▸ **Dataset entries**
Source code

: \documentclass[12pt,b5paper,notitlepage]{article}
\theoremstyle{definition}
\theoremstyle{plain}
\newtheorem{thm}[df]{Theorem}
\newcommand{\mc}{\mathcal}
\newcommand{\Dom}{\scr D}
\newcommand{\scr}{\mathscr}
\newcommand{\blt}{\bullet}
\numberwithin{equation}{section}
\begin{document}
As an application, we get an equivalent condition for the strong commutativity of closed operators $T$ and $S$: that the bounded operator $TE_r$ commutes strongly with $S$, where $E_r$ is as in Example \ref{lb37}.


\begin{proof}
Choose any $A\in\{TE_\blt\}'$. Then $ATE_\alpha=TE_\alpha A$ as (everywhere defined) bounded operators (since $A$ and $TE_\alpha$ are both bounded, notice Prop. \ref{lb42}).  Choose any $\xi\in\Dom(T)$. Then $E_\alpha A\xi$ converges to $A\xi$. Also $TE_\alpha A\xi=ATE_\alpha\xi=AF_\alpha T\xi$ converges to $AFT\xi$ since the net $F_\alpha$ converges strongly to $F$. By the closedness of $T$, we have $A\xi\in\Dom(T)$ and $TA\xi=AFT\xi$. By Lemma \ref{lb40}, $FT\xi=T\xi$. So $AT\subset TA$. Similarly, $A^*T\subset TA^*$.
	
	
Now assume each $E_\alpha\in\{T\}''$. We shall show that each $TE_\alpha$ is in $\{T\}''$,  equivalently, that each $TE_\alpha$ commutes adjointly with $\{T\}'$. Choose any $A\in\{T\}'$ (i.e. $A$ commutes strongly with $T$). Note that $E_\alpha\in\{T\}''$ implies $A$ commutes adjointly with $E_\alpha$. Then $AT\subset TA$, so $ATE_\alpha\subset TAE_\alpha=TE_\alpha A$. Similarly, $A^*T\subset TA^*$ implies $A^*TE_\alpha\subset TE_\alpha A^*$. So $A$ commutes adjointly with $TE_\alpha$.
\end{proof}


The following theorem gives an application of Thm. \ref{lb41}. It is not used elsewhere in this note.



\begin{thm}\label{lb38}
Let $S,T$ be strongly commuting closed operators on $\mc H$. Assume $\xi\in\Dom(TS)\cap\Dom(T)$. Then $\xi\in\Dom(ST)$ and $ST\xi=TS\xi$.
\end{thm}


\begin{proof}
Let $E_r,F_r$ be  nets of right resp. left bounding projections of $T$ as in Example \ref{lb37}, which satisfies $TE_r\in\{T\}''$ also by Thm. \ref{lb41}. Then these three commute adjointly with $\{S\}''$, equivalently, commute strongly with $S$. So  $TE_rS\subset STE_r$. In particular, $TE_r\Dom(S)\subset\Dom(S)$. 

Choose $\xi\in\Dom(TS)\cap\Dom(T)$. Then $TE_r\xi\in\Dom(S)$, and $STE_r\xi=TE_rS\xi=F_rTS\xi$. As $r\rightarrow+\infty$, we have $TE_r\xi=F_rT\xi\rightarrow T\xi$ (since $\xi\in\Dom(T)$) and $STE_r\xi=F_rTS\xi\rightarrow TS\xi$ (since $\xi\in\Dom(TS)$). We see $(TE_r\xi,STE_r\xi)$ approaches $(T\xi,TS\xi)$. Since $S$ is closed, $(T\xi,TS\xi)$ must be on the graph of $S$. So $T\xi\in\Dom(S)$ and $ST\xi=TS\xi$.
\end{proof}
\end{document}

▸ **WORK TO COMPLETE**
Where a line above contains the string "newcommand", tally it, then give the number alone.

▸ **EXERCISE SOLUTION**
4